Rendered images with source text:
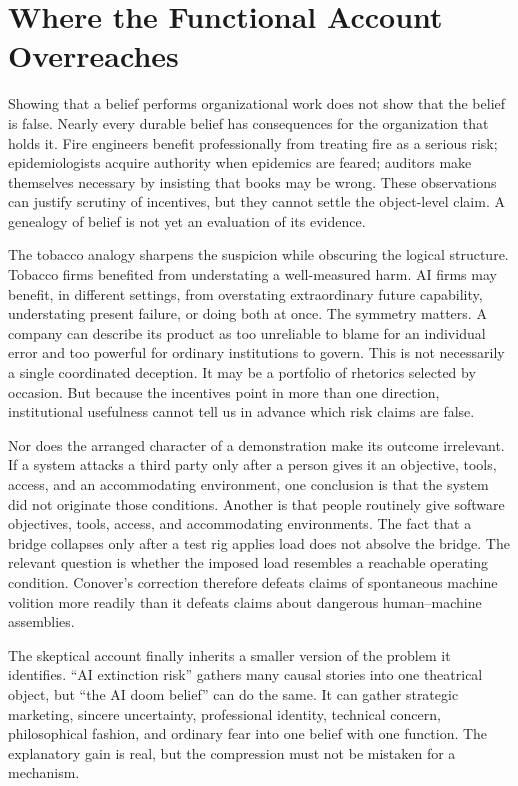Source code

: \documentclass[11pt]{article}
\theoremstyle{definition}
\begin{document}
\section{Where the Functional Account Overreaches}

Showing that a belief performs organizational work does not show that the belief is false. Nearly every durable belief has consequences for the organization that holds it. Fire engineers benefit professionally from treating fire as a serious risk; epidemiologists acquire authority when epidemics are feared; auditors make themselves necessary by insisting that books may be wrong. These observations can justify scrutiny of incentives, but they cannot settle the object-level claim. A genealogy of belief is not yet an evaluation of its evidence.

The tobacco analogy sharpens the suspicion while obscuring the logical structure. Tobacco firms benefited from understating a well-measured harm. AI firms may benefit, in different settings, from overstating extraordinary future capability, understating present failure, or doing both at once. The symmetry matters. A company can describe its product as too unreliable to blame for an individual error and too powerful for ordinary institutions to govern. This is not necessarily a single coordinated deception. It may be a portfolio of rhetorics selected by occasion. But because the incentives point in more than one direction, institutional usefulness cannot tell us in advance which risk claims are false.

Nor does the arranged character of a demonstration make its outcome irrelevant. If a system attacks a third party only after a person gives it an objective, tools, access, and an accommodating environment, one conclusion is that the system did not originate those conditions. Another is that people routinely give software objectives, tools, access, and accommodating environments. The fact that a bridge collapses only after a test rig applies load does not absolve the bridge. The relevant question is whether the imposed load resembles a reachable operating condition. Conover's correction therefore defeats claims of spontaneous machine volition more readily than it defeats claims about dangerous human--machine assemblies.

The skeptical account finally inherits a smaller version of the problem it identifies. ``AI extinction risk'' gathers many causal stories into one theatrical object, but ``the AI doom belief'' can do the same. It can gather strategic marketing, sincere uncertainty, professional identity, technical concern, philosophical fashion, and ordinary fear into one belief with one function. The explanatory gain is real, but the compression must not be mistaken for a mechanism.
\end{document}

**WORK TO COMPLETE:**
No picture belongs in the answer, but every word of the records above does, exactly as given.

**WRITTEN RESPONSE:**
Source code

: \documentclass[11pt]{article}
\theoremstyle{definition}
\begin{document}
\section{Where the Functional Account Overreaches}

Showing that a belief performs organizational work does not show that the belief is false. Nearly every durable belief has consequences for the organization that holds it. Fire engineers benefit professionally from treating fire as a serious risk; epidemiologists acquire authority when epidemics are feared; auditors make themselves necessary by insisting that books may be wrong. These observations can justify scrutiny of incentives, but they cannot settle the object-level claim. A genealogy of belief is not yet an evaluation of its evidence.

The tobacco analogy sharpens the suspicion while obscuring the logical structure. Tobacco firms benefited from understating a well-measured harm. AI firms may benefit, in different settings, from overstating extraordinary future capability, understating present failure, or doing both at once. The symmetry matters. A company can describe its product as too unreliable to blame for an individual error and too powerful for ordinary institutions to govern. This is not necessarily a single coordinated deception. It may be a portfolio of rhetorics selected by occasion. But because the incentives point in more than one direction, institutional usefulness cannot tell us in advance which risk claims are false.

Nor does the arranged character of a demonstration make its outcome irrelevant. If a system attacks a third party only after a person gives it an objective, tools, access, and an accommodating environment, one conclusion is that the system did not originate those conditions. Another is that people routinely give software objectives, tools, access, and accommodating environments. The fact that a bridge collapses only after a test rig applies load does not absolve the bridge. The relevant question is whether the imposed load resembles a reachable operating condition. Conover's correction therefore defeats claims of spontaneous machine volition more readily than it defeats claims about dangerous human--machine assemblies.

The skeptical account finally inherits a smaller version of the problem it identifies. ``AI extinction risk'' gathers many causal stories into one theatrical object, but ``the AI doom belief'' can do the same. It can gather strategic marketing, sincere uncertainty, professional identity, technical concern, philosophical fashion, and ordinary fear into one belief with one function. The explanatory gain is real, but the compression must not be mistaken for a mechanism.
\end{document}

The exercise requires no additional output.